Elle regardait toujours fuir la carriole.

— Nous autres, nous nous en fichons, ça ne nous rendra ni plus gras ni plus maigres… Seulement, il y a Buteau. Ma sœur pense qu’il l’épousera peut-être, quand il aura sa part.

Jean se mit à rire.

— Ce sacré Buteau, nous étions camarades… Ah ! ça ne lui coûte guère, de mentir aux filles ! Il lui en faut quand même, il les prend à coups de poing, lorsqu’elles ne veulent pas par gentillesse.

— Bien sûr que c’est un cochon ! déclara Françoise d’un air convaincu. On ne fait pas à une cousine la cochonnerie de la planter là, le ventre gros.

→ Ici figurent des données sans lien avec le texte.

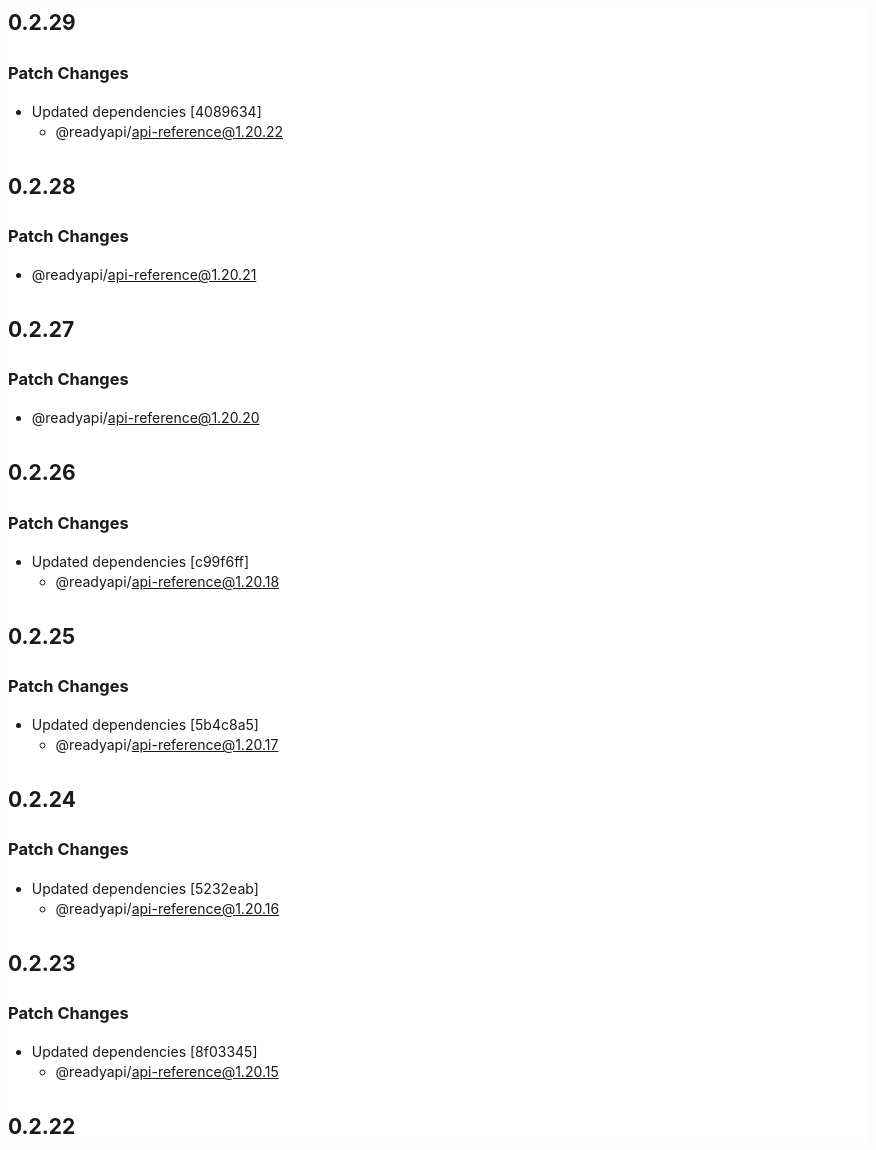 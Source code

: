 ## 0.2.29

### Patch Changes

- Updated dependencies [4089634]
  - @readyapi/api-reference@1.20.22

## 0.2.28

### Patch Changes

- @readyapi/api-reference@1.20.21

## 0.2.27

### Patch Changes

- @readyapi/api-reference@1.20.20

## 0.2.26

### Patch Changes

- Updated dependencies [c99f6ff]
  - @readyapi/api-reference@1.20.18

## 0.2.25

### Patch Changes

- Updated dependencies [5b4c8a5]
  - @readyapi/api-reference@1.20.17

## 0.2.24

### Patch Changes

- Updated dependencies [5232eab]
  - @readyapi/api-reference@1.20.16

## 0.2.23

### Patch Changes

- Updated dependencies [8f03345]
  - @readyapi/api-reference@1.20.15

## 0.2.22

Mais, brusquement, saisie de colère :

— Attends, la Coliche ! je vas te faire danser !… La voilà qui recommence, elle est enragée, cette bête, quand ça la tient !

D’une violente secousse, elle avait ramené la vache. À cet endroit, le chemin quittait le bord du plateau. La carriole disparut, tandis que tous deux continuèrent de marcher en plaine, n’ayant plus en face, à droite et à gauche, que le déroulement sans fin des cultures. Entre les labours et les prairies artificielles, le sentier s’en allait à plat, sans un buisson, aboutissant à la ferme, qu’on aurait cru pouvoir toucher de la main, et qui reculait, sous le ciel de cendre. Ils étaient retombés dans leur silence, ils n’ouvrirent plus la bouche, comme envahis par la gravité réfléchie de cette Beauce, si triste et si féconde.

Lorsqu’ils arrivèrent, la grande cour carrée de la Borderie, fermée de trois côtés par les bâtiments des étables, des bergeries et des granges, était déserte. Mais, tout de suite, sur le seuil de la cuisine, parut une jeune femme, petite, l’air effronté et joli.